● Work request: Which lines have the string "github"? Copy all of them from the entries below.

● Records for the exercise:
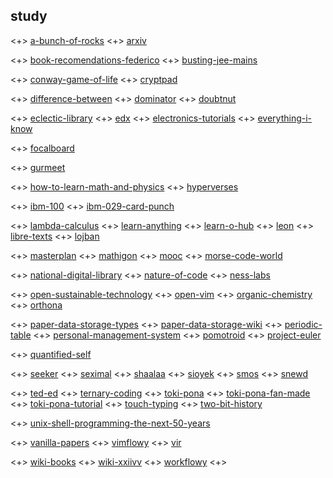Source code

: ## study

<+> [a-bunch-of-rocks](https://imgs.xkcd.com/comics/a_bunch_of_rocks.png)
<+> [arxiv](https://arxiv.org/)

<+> [book-recomendations-federico](https://federicoterzi.com/books/)
<+> [busting-jee-mains](https://bustingjeemain.com/)

<+> [conway-game-of-life](https://www.conwaylife.com/)
<+> [cryptpad](https://pad.tildeverse.org/)

<+> [difference-between](http://www.differencebetween.net/)
<+> [dominator](https://www.baucomrobotics.com/domino-robot)
<+> [doubtnut](https://doubtnut.com/)

<+> [eclectic-library](https://eclectic-library.neocities.org/)
<+> [edx](https://www.edx.org/)
<+> [electronics-tutorials](https://www.electronics-tutorials.ws/)
<+> [everything-i-know](https://wiki.nikitavoloboev.xyz/)

<+> [focalboard](https://www.focalboard.com/)

<+> [gurmeet](https://gurmeet.net/)

<+> [how-to-learn-math-and-physics](https://math.ucr.edu/home/baez/books.html)
<+> [hyperverses](https://hypervers.es/)

<+> [ibm-100](https://www.ibm.com/ibm/history/ibm100/us/en/)
<+> [ibm-029-card-punch](https://twobithistory.org/2018/06/23/ibm-029-card-punch.html)

<+> [lambda-calculus](https://en.wikipedia.org/wiki/Lambda_calculus)
<+> [learn-anything](https://learn-anything.xyz/)
<+> [learn-o-hub](https://examfear.com/)
<+> [leon](https://getleon.ai/)
<+> [libre-texts](https://libretexts.org/)
<+> [lojban](https://mw.lojban.org/index.php?title=Lojban&setlang=en-US)

<+> [masterplan](https://github.com/SolarLune/masterplan)
<+> [mathigon](https://mathigon.org/)
<+> [mooc](https://www.mooc.org/)
<+> [morse-code-world](https://morsecode.world/)

<+> [national-digital-library](https://ndl.iitkgp.ac.in/)
<+> [nature-of-code](https://natureofcode.com/)
<+> [ness-labs](https://nesslabs.com/)

<+> [open-sustainable-technology](https://github.com/protontypes/open-sustainable-technology)
<+> [open-vim](https://www.openvim.com/)
<+> [organic-chemistry](http://www.3rd1000.com/chem301/chem30.htm)
<+> [orthona](http://www.orthona.net/)

<+> [paper-data-storage-types](https://www.monperrus.net/martin/store-data-paper)
<+> [paper-data-storage-wiki](https://en.wikipedia.org/wiki/Paper_data_storage)
<+> [periodic-table](https://www.webelements.com/)
<+> [personal-management-system](https://github.com/Volmarg/personal-management-system)
<+> [pomotroid](https://splode.github.io/pomotroid/)
<+> [project-euler](https://projecteuler.net)

<+> [quantified-self](https://quantifiedself.com/)

<+> [seeker](https://www.seeker.com/)
<+> [seximal](https://www.seximal.net/)
<+> [shaalaa](https://www.shaalaa.com/)
<+> [sioyek](https://github.com/ahrm/sioyek/)
<+> [smos](https://github.com/NorfairKing/smos)
<+> [snewd](https://snewd.com/)

<+> [ted-ed](https://ed.ted.com/)
<+> [ternary-coding](https://arxiv.org/pdf/1807.06419.pdf)
<+> [toki-pona](https://tokipona.org/)
<+> [toki-pona-fan-made](http://tokipona.net/tp/default.aspx)
<+> [toki-pona-tutorial](https://devurandom.xyz/tokipona/)
<+> [touch-typing](https://www.typingstudy.com/)
<+> [two-bit-history](https://twobithistory.org/)

<+> [unix-shell-programming-the-next-50-years](https://www.micahlerner.com/2021/07/14/unix-shell-programming-the-next-50-years.html)

<+> [vanilla-papers](https://vanillapapers.net/)
<+> [vimflowy](https://www.wuthejeff.com/vimflowy/#)
<+> [vir](https://github.com/TommyX12/VIR)

<+> [wiki-books](https://en.wikibooks.org/wiki/Main_Page)
<+> [wiki-xxiivv](https://wiki.xxiivv.com/)
<+> [workflowy](https://workflowy.com/home-all-ideas/)
<+>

● Answer section:
<+> [masterplan](https://github.com/SolarLune/masterplan)
<+> [open-sustainable-technology](https://github.com/protontypes/open-sustainable-technology)
<+> [personal-management-system](https://github.com/Volmarg/personal-management-system)
<+> [pomotroid](https://splode.github.io/pomotroid/)
<+> [sioyek](https://github.com/ahrm/sioyek/)
<+> [smos](https://github.com/NorfairKing/smos)
<+> [vir](https://github.com/TommyX12/VIR)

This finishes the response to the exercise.